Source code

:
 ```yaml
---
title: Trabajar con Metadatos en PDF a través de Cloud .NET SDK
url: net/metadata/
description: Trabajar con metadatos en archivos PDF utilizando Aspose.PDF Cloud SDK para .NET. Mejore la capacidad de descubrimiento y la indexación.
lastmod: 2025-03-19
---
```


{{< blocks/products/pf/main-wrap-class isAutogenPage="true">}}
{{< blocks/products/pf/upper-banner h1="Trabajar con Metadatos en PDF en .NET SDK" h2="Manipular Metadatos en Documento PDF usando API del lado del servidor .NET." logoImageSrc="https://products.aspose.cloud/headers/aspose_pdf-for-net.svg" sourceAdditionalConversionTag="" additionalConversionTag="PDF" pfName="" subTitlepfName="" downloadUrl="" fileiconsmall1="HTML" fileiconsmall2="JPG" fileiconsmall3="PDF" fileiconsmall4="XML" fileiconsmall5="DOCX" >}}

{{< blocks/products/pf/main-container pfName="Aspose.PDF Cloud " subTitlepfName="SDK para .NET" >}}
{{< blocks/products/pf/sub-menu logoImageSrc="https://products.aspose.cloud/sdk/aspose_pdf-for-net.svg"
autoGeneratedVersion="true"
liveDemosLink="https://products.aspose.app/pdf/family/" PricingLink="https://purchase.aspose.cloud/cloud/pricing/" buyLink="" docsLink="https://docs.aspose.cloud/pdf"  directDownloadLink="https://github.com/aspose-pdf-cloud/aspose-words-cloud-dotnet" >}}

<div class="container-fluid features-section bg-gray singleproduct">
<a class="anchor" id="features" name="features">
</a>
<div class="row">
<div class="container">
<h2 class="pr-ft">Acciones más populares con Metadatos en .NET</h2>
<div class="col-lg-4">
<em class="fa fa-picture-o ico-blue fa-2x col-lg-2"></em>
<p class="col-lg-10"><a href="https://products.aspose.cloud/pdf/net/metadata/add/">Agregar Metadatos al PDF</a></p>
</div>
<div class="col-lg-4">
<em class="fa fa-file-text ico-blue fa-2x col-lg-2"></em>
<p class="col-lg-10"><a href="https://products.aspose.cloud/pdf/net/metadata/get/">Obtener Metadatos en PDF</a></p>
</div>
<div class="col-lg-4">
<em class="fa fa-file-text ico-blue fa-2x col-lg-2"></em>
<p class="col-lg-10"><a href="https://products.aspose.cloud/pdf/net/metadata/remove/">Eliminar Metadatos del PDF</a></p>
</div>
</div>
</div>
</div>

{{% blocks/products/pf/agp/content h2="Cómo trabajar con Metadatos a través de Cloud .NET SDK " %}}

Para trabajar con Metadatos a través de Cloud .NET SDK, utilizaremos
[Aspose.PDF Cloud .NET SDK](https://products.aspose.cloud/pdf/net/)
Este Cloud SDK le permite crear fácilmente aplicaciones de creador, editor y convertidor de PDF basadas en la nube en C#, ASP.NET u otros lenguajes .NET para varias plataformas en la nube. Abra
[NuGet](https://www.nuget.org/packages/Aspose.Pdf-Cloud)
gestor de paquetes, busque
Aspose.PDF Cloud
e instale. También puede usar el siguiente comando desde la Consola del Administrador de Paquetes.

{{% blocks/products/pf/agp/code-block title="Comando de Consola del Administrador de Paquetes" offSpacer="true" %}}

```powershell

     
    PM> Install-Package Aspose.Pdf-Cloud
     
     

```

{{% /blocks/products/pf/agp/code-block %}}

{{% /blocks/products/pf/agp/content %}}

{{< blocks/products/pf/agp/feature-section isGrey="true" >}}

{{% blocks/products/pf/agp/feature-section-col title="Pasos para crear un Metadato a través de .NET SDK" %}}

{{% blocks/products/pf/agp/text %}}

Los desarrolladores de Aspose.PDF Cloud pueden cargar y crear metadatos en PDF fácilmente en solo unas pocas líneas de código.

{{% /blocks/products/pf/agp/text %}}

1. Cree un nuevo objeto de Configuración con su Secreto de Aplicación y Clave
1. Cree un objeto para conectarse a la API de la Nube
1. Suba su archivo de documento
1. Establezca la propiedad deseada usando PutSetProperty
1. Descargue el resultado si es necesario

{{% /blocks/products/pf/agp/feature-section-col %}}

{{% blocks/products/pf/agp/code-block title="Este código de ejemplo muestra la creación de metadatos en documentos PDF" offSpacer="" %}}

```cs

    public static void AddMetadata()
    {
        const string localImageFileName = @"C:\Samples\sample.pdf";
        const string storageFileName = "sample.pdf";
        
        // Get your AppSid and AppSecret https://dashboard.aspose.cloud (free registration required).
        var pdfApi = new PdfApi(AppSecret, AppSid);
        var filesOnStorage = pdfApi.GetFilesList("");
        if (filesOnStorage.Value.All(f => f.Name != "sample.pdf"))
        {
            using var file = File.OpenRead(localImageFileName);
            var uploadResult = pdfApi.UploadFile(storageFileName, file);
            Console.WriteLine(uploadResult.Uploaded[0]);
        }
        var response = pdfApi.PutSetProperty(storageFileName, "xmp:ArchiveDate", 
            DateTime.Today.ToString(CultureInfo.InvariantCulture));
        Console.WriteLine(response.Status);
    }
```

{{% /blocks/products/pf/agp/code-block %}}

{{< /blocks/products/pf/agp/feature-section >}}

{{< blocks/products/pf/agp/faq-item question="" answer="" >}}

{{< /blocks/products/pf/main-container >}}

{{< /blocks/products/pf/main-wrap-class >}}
--
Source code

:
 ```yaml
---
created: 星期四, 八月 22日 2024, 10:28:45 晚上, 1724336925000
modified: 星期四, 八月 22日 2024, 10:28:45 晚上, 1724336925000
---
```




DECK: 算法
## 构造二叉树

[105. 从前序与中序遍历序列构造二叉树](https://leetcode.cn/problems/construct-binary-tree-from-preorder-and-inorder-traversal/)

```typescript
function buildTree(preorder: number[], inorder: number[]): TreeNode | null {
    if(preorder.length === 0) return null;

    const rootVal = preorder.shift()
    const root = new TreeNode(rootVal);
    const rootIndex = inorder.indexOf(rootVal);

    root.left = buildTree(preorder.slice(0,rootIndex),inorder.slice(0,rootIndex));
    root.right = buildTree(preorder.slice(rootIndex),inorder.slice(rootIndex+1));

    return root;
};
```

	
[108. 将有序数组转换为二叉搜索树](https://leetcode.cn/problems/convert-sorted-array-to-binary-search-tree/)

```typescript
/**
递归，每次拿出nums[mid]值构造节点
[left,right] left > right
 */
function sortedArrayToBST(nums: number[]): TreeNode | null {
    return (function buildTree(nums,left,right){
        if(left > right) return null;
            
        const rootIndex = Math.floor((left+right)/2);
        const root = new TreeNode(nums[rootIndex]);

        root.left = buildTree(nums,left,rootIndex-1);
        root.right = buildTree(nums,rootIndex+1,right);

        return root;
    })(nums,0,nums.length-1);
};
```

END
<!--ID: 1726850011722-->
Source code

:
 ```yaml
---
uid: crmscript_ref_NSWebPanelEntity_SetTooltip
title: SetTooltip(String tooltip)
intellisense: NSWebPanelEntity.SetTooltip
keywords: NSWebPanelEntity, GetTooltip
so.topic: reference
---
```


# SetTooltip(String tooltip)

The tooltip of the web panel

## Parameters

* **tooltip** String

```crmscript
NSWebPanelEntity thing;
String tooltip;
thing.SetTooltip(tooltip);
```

WORK TASK:
The answer must be every line from the records above that contains the word "preorder", copied out.

RESULT OF THE EXERCISE:
[105. 从前序与中序遍历序列构造二叉树](https://leetcode.cn/problems/construct-binary-tree-from-preorder-and-inorder-traversal/)
function buildTree(preorder: number[], inorder: number[]): TreeNode | null {
    if(preorder.length === 0) return null;
    const rootVal = preorder.shift()
    root.left = buildTree(preorder.slice(0,rootIndex),inorder.slice(0,rootIndex));
    root.right = buildTree(preorder.slice(rootIndex),inorder.slice(rootIndex+1));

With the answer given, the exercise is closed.